Başkanlık dönemi sona erdiğinde, yabancıların çoğunlukta olduğu ve birkaç "Yunanlı"nın sadece statlarda ve paskalya ateşlerinde coştuğu bir Kıbrıs bırakmış olacak!”
"Önce yarım vatanlarını Türklere kaybettiler, ardından geri kalanını da kendi imzalarıyla yabancılara devrederek kaybedecekler"
►“Aptal Kıbrıslılar, önce yarım vatanlarını Türklere kaybettiler (ve şimdi onlara mülkiyet tapusunu da vermek istiyorlar), ardından geri kalanını da kendi imzalarıyla yabancılara – hem yasal hem de yasa dışı – devrederek kaybedecekler.
Ve buna rağmen mutlu görünüyorlar (!) çünkü sözde Avrupa Birliği’ne girdiklerini sanıyorlar, oysa gerçekte bu "sahte birlik" onlara sadece yük ve sorumluluk getirdi.”
►“Doğru. Ancak Stelios Platis, Avrupa Birliği ile ilgili konularda içeriden bilgi sahibi biri olarak, pek çok AB programına katıldığı için, bana şu bilgiyi verdi:
Büyük ülkeler, özellikle Almanya ve Fransa gibi devletler, tamamen kendi ulusal politikalarını yürütüyorlar ve Brüksel’i umursamıyorlar bile.
Brüksel’i ve onların yönergelerini (directives) tamamen göz ardı ediyorlar.
Avrupa Birliği sadece Kıbrıs ve Yunanistan gibi "parya devletler" için var!

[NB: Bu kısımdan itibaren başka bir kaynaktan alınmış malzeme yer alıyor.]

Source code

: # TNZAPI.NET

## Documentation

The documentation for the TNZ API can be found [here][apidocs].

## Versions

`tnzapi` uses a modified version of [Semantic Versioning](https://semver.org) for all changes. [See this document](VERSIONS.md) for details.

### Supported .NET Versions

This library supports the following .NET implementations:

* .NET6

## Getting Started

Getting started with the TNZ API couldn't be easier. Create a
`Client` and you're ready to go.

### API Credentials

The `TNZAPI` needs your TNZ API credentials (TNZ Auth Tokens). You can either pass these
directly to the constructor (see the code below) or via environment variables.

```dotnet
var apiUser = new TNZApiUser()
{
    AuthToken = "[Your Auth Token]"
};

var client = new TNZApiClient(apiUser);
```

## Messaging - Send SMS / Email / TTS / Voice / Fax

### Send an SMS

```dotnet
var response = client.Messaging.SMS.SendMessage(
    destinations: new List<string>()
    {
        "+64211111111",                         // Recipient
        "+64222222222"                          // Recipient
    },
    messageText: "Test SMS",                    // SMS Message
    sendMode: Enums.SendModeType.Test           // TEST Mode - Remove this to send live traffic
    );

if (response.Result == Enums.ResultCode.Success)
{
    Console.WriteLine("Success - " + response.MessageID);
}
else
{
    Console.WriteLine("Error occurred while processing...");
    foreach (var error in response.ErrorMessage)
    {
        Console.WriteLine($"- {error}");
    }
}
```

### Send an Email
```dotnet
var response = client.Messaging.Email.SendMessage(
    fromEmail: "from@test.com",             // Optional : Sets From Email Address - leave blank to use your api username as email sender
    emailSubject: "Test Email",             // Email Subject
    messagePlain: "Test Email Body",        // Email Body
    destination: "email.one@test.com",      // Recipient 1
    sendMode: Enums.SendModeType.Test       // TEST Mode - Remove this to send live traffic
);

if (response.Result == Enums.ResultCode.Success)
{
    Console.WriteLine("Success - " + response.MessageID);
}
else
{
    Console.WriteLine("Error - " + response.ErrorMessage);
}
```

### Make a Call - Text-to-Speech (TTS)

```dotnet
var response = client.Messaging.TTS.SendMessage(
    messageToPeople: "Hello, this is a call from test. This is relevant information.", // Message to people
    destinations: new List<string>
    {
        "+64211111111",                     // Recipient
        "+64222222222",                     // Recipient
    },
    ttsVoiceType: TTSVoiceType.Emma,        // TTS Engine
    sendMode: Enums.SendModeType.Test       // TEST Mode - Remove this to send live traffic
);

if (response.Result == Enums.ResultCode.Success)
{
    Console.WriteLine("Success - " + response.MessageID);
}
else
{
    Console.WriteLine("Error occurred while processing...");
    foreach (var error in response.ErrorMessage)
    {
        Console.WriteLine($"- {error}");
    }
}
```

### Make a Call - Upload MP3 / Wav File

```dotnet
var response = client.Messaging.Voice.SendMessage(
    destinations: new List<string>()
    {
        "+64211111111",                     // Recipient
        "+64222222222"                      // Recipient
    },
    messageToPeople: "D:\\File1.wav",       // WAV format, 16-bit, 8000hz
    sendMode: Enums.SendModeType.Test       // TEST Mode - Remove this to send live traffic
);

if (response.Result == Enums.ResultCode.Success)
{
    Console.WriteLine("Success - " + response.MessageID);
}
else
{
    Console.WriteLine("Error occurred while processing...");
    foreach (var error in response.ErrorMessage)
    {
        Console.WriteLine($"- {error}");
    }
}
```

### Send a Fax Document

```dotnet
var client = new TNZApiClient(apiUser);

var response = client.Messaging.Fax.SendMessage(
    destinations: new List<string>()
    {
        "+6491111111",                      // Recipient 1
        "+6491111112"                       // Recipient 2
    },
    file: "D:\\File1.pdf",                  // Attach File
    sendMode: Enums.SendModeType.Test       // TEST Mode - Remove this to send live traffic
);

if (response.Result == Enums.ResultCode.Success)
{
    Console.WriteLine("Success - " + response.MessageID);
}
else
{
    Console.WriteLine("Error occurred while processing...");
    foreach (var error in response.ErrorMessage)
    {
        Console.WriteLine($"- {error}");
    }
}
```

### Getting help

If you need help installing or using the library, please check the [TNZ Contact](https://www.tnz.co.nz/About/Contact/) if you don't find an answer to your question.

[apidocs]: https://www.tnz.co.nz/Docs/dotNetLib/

Ve bu "paryalar", kendilerini AB’nin temsilcileri sanıyorlar! Hahaha!
Üstelik "parya" Kıbrıs, Avrupa Birliği’nin başkanlığını hazırlamak için tamamen gereksiz bir bakanlık bile kurdu!
AB başkanlığına "parya" bir ülkenin hazırlanması gerçekten gülünç!”
"Artık 'Kıbrıs Cumhuriyeti' diye bir devlet yok. Nokta. Bitti”
►“Bunu biraz daha yumuşatarak yazayım ki sansürün kontrol noktalarından geçebilsin.
Peki, Hristodulidis hükümetinin ulusal egemenliği yabancı güçlere devretmesi hakkında vatandaşlar ne düşünüyor?
Larnaka ve Baf havalimanlarında stratejik kontrolü kim sağlıyor?
Tabii ki İsrail!
Andreas Papandreou ve Mari askeri üslerini kim yönetiyor?
Elbette Amerikalılar!
Ağrotur, Troodos, Ayios Nikolaos ve Gata bölgelerini kim kontrol ediyor?
Tabii ki İngilizler ve Amerikalılar!
Peki, bu "güneydeki devlet" denilen yapıda, Kıbrıs Ulusal Muhafızları tam olarak neyi kontrol ediyor?
Hristodulidis ve onun hükümeti aslında hangi ülkenin başkanı?
Şaka mı yapıyorsunuz?
Artık "Kıbrıs Cumhuriyeti" diye bir devlet yok.
Nokta. Bitti.”
"Eskiler bir şey söylerdi: "Pan metron ariston" – Her şeyde ölçü en iyisidir”
►“Kimse hiç düşündü mü neden yeterince suyumuz yok?
Neden trafikte saatlerimizi ve yakıtımızı boşa harcıyoruz?
Neden devlet sürekli altyapıyı genişletmek için yatırım yapmak zorunda kalıyor?
Gerçek bir hükümet, vatandaşlarının refahıyla ilgilenir, yalnızca birkaç kişinin daha da zenginleşmesini değil.
Genç çiftlerin kendi evlerini satın alamaması kabul edilebilir mi?
Eskiler bir şey söylerdi: "Pan metron ariston" – Her şeyde ölçü en iyisidir.”